**The task**
Your copy should hold every record verbatim and none of the pictures.

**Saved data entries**
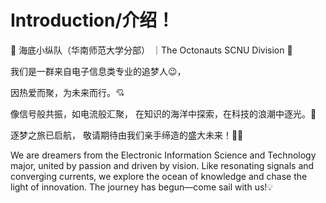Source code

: # Introduction/介绍！
🌊 海底小纵队（华南师范大学分部）
｜The Octonauts SCNU Division 🌊

我们是一群来自电子信息类专业的追梦人😉，

因热爱而聚，为未来而行。💘

像信号般共振，如电流般汇聚，
在知识的海洋中探索，在科技的浪潮中逐光。🧐

逐梦之旅已启航，
敬请期待由我们亲手缔造的盛大未来！🎉🎉

We are dreamers from the Electronic Information Science and Technology major,
united by passion and driven by vision. Like resonating signals and converging currents,
we explore the ocean of knowledge and chase the light of innovation.
The journey has begun—come sail with us!💡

**Answer for this exercise**
Source code

: # Introduction/介绍！
🌊 海底小纵队（华南师范大学分部）
｜The Octonauts SCNU Division 🌊

我们是一群来自电子信息类专业的追梦人😉，

因热爱而聚，为未来而行。💘

像信号般共振，如电流般汇聚，
在知识的海洋中探索，在科技的浪潮中逐光。🧐

逐梦之旅已启航，
敬请期待由我们亲手缔造的盛大未来！🎉🎉

We are dreamers from the Electronic Information Science and Technology major,
united by passion and driven by vision. Like resonating signals and converging currents,
we explore the ocean of knowledge and chase the light of innovation.
The journey has begun—come sail with us!💡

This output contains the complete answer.